In post-war West Germany, the aristocracy was pushed into the background, but it remained in place. Guttenberg, whose family goes back to the 12th century, is well connected. His wife is a great-great-granddaughter of Otto von Bismarck. His mother, born Countess von Eltz, had a second marriage to the son of Hitler’s foreign minister, Joachim von Ribbentrop. Before he went into politics, the current defense minister devoted himself to the administration of the family’s wealth, which includes large forests and estates as well as interests in a private hospital group, and is estimated at €600 million.
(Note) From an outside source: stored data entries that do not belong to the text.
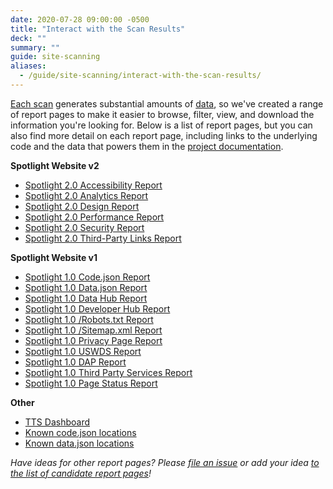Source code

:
 ```yaml
---
date: 2020-07-28 09:00:00 -0500
title: "Interact with the Scan Results"
deck: ""
summary: ""
guide: site-scanning
aliases:
  - /guide/site-scanning/interact-with-the-scan-results/
---
```


[Each scan](/guide/site-scanning/about-each-scan/) generates substantial amounts of [data](/guide/site-scanning/download-the-data/), so we've created a range of report pages to make it easier to browse, filter, view, and download the information you're looking for.  Below is a list of report pages, but you can also find more detail on each report page, including links to the underlying code and the data that powers them in the [project documentation](https://github.com/18F/site-scanning-documentation/tree/main/report-pages#readme).  


**Spotlight Website v2**

* [Spotlight 2.0 Accessibility Report](https://federalist-05e4f538-b6c2-49a0-a38c-262ad093ad6d.app.cloud.gov/site/18f/spotlight-ui/accessibility) 
* [Spotlight 2.0 Analytics Report](https://federalist-05e4f538-b6c2-49a0-a38c-262ad093ad6d.app.cloud.gov/site/18f/spotlight-ui/analytics) 
* [Spotlight 2.0 Design Report](https://federalist-05e4f538-b6c2-49a0-a38c-262ad093ad6d.app.cloud.gov/site/18f/spotlight-ui/design)
* [Spotlight 2.0 Performance Report](https://federalist-05e4f538-b6c2-49a0-a38c-262ad093ad6d.app.cloud.gov/site/18f/spotlight-ui/performance)
* [Spotlight 2.0 Security Report](https://federalist-05e4f538-b6c2-49a0-a38c-262ad093ad6d.app.cloud.gov/site/18f/spotlight-ui/security) 
* [Spotlight 2.0 Third-Party Links Report](https://federalist-05e4f538-b6c2-49a0-a38c-262ad093ad6d.app.cloud.gov/site/18f/spotlight-ui/critical-components)

**Spotlight Website v1**

* [Spotlight 1.0 Code.json Report](https://site-scanning.app.cloud.gov/search200/200-codejson/?200page=/code.json&mimetype=application/json)
* [Spotlight 1.0 Data.json Report](https://site-scanning.app.cloud.gov/search200/200-data.json/?200page=/data.json&mimetype=application/json)
* [Spotlight 1.0 Data Hub Report](https://site-scanning.app.cloud.gov/search200/?200page=/data&q=200)
* [Spotlight 1.0 Developer Hub Report](https://site-scanning.app.cloud.gov/search200/200-developer/?domainsearch=&present=Present&200page=%2Fdeveloper&date=Scan+Date&agency=All+Agencies&domaintype=All+Branches&org=All+Organizations&mimetype=all+content_types&hitsperpage=50)
* [Spotlight 1.0 /Robots.txt Report](https://site-scanning.app.cloud.gov/search200/200-robotstxt/?200page=/robots.txt)
* [Spotlight 1.0 /Sitemap.xml Report](https://site-scanning.app.cloud.gov/sitemap/)
* [Spotlight 1.0 Privacy Page Report](https://site-scanning.app.cloud.gov/privacy/)
* [Spotlight 1.0 USWDS Report](https://site-scanning.app.cloud.gov/searchUSWDS/)
* [Spotlight 1.0 DAP Report](https://site-scanning.app.cloud.gov/search200/dap/)
* [Spotlight 1.0 Third Party Services Report](ttps://site-scanning.app.cloud.gov/search200/third_parties/)
* [Spotlight 1.0 Page Status Report](https://site-scanning.app.cloud.gov/search200/)

**Other**

* [TTS Dashboard](https://cg-bbe64741-a601-484f-bc3b-e8eef3c28590.app.cloud.gov/site/18f/site-scanning-dashboard/)
* [Known code.json locations](https://cg-bbe64741-a601-484f-bc3b-e8eef3c28590.app.cloud.gov/site/18f/site-scanning-dashboard/codegov/)
* [Known data.json locations](https://cg-bbe64741-a601-484f-bc3b-e8eef3c28590.app.cloud.gov/site/18f/site-scanning-dashboard/datagov/)

_Have ideas for other report pages?  Please [file an issue](https://github.com/18F/site-scanning/issues) or add your idea [to the list of candidate report pages](https://github.com/18F/site-scanning-documentation/blob/main/report-pages/candidate-report-pages.md)!_
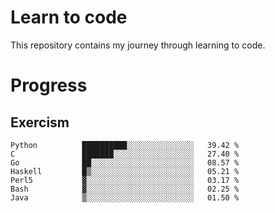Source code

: # Learn to code

This repository contains my journey through learning to code.

# Progress

## Exercism

<!--START_SECTION:progress-->
```text
Python          ██████████░░░░░░░░░░░░░░░   39.42 % 
C               ███████░░░░░░░░░░░░░░░░░░   27.40 % 
Go              ██░░░░░░░░░░░░░░░░░░░░░░░   08.57 % 
Haskell         █▒░░░░░░░░░░░░░░░░░░░░░░░   05.21 % 
Perl5           ▓░░░░░░░░░░░░░░░░░░░░░░░░   03.17 % 
Bash            ▓░░░░░░░░░░░░░░░░░░░░░░░░   02.25 % 
Java            ▒░░░░░░░░░░░░░░░░░░░░░░░░   01.50 % 
```
<!--END_SECTION:progress-->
The Bundeswehr still has a long way to go before it possesses the clout of former German armies. With an annual budget of $46 billion, German military spending is just one twelfth that of the US.

Even in relation to the size of the economy, Germany, which spends 1.3 percent of its gross domestic product on the military, allocates far less than the US (4 percent), France (2.3 percent) and Britain (2.2 percent). The two latter countries account for half of Europe’s military spending.

But the new course has been set. It is only a matter of time before some shocking event is seized on by the state to attempt to break down widespread popular resistance to a massive increase in military spending for the re-tasked Bundeswehr.

The revival of German militarism, 65 years after the end of World War II, is a development of world-political significance. It is inseparable from the deep crisis of world capitalism. As the financial and economic conflicts between the great powers worsen, militarism is on the rise everywhere.

The US has long tried to offset its declining economic weight by exploiting its military superiority. Washington’s economic rivals in Europe and Asia are responding by upgrading their own military capabilities, and—in the words of Guttenberg—by emphasizing the “close connection between security and economic interests.”

The two world wars of the last century arose “inexorably from the contradictions of international capitalist interests,” as Leon Trotsky noted in 1940. Another world war is unavoidable if working people do not stop the capitalist warmongers in time and take up the struggle for the socialist transformation of society.